This is as close to a self-evident truth as exists in New Jersey: The key to reducing our out-of-control property taxes is consolidation.
In a small state with 565 different municipalities and 590 operating school districts, it has become an article of faith that sharing services and merging government bodies will reduce costs.
Advocates, including this newspaper, have been beating the drum for consolidation for years. The state has offered both carrots and sticks to encourage mergers and overcome the resistance of residents and officials who cling to home rule and the wasteful spending it requires.
In 2011, Gov. Chris Christie said the Department of Community Affairs would reimburse municipalities 20 percent of the upfront costs of mergers.
Last year, the state Senate adopted and sent to the Assembly a bill sponsored by Senate President Stephen Sweeney, D-Salem, Gloucester, Cumberland, that would reduce state aid to municipalities if they ignore shared-services recommendations that would save money.

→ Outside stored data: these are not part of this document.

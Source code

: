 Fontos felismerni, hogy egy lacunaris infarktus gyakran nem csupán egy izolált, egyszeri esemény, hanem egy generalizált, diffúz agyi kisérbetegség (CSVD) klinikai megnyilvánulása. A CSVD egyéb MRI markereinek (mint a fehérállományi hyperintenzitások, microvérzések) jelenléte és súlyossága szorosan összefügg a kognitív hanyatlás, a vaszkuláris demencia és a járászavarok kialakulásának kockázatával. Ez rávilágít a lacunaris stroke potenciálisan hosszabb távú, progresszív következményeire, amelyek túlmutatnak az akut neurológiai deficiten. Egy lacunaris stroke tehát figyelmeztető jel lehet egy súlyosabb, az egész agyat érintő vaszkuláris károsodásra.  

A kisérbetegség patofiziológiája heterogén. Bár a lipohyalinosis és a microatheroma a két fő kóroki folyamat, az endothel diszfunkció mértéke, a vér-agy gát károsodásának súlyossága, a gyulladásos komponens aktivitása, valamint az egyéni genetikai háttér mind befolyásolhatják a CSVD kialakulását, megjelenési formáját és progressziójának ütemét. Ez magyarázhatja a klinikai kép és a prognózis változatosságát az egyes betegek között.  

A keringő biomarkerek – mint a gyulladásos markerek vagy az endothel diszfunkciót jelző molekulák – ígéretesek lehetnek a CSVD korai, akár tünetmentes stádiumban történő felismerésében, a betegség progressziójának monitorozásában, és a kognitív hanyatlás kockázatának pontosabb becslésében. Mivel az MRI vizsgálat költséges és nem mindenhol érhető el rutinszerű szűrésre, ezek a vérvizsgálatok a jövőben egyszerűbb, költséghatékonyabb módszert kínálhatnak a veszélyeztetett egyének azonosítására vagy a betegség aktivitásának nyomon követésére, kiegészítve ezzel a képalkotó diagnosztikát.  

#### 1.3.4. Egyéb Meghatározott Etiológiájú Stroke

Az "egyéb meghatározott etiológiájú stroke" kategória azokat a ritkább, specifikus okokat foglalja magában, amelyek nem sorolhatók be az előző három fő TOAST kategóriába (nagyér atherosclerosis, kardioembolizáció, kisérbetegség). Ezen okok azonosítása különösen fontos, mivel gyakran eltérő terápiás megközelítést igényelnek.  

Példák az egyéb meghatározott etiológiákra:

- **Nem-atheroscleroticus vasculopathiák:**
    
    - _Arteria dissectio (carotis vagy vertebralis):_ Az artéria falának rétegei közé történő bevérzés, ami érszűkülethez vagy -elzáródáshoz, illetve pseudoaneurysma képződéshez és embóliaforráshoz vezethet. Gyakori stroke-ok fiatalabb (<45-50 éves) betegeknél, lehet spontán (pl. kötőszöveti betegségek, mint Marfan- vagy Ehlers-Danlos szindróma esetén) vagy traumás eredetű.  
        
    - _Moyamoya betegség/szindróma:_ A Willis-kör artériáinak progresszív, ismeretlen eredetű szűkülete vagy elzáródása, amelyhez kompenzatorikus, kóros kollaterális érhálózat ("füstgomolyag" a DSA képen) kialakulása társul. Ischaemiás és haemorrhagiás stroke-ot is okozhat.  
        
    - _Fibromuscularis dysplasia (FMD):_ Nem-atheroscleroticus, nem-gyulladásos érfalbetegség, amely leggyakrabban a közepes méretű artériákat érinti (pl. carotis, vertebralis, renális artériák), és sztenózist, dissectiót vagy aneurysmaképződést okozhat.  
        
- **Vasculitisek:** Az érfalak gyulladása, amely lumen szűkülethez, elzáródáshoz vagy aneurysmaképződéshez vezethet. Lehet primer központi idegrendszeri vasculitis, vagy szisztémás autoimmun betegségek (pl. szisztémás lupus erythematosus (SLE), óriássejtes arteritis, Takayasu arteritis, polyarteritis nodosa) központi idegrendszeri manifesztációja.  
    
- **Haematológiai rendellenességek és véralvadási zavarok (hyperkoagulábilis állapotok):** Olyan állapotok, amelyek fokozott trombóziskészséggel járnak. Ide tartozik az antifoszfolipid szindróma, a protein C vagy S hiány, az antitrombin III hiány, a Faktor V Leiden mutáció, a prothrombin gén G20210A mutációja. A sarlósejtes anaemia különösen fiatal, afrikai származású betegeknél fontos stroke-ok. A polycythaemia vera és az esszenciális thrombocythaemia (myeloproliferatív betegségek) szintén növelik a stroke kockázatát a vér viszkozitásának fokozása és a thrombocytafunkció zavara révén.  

Then, in January, Princeton Township and Princeton Borough became the first towns in New Jersey to fully merge since 1953. The merger is expected to save Princeton more than $2 million this year. When it is completely implemented in three years, annual savings could be as much as $4 million, well above original estimates.
The merger should be an example for other towns to follow.
But Princeton officials are now finding they may not get the full reimbursement they were expecting from the Department of Community Affairs. Princeton officials say they spent nearly $2.4 million to implement the merger, and they are hoping for about $460,000 from the state.
The problem is that - since municipal consolidation is the road less traveled - there are no guidelines as to what should or shouldn't be considered an acceptable merger cost.
No one seems quite sure whether a $340,000 bill for legal fees or $190,000 spent to upgrade information technology systems or $77,000 spent on new police weapons qualifies.
So why is it important that a community that will already save millions through consolidation get further financial incentives? Simple: The decision of the Department of Community Affairs will influence other towns that may be considering consolidation.
No one wants state money to be wasted, but the DCA should bear in mind that whatever it decides on the Princeton reimbursement will become part of the guidelines for future mergers - which the state has a legitimate role in encouraging.